• What needs to be done
Below are some records. Return exactly the lines from the one containing "## Difficulty" through the one containing "We seem to have", both included, and only those.

%%

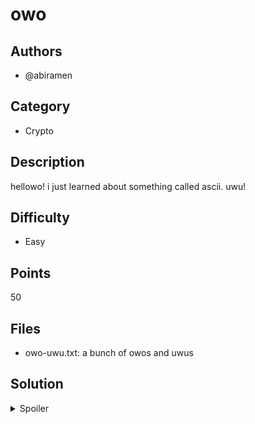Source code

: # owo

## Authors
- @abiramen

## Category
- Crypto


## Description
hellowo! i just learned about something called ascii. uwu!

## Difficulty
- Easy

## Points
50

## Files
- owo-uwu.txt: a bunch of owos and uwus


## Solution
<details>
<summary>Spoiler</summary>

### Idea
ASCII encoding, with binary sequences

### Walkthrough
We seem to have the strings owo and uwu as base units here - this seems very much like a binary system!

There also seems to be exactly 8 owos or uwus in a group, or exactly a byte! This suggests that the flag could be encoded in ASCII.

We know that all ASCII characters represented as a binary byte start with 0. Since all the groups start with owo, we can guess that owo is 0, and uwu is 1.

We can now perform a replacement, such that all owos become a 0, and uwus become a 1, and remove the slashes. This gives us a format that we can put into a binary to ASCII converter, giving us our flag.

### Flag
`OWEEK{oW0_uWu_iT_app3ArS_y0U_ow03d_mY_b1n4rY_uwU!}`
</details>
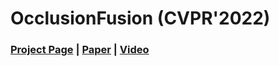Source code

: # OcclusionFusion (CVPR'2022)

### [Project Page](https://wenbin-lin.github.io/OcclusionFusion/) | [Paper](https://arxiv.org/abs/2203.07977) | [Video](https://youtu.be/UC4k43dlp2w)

%%

• Exercise answer
## Difficulty
- Easy

## Points
50

## Files
- owo-uwu.txt: a bunch of owos and uwus


## Solution
<details>
<summary>Spoiler</summary>

### Idea
ASCII encoding, with binary sequences

### Walkthrough
We seem to have the strings owo and uwu as base units here - this seems very much like a binary system!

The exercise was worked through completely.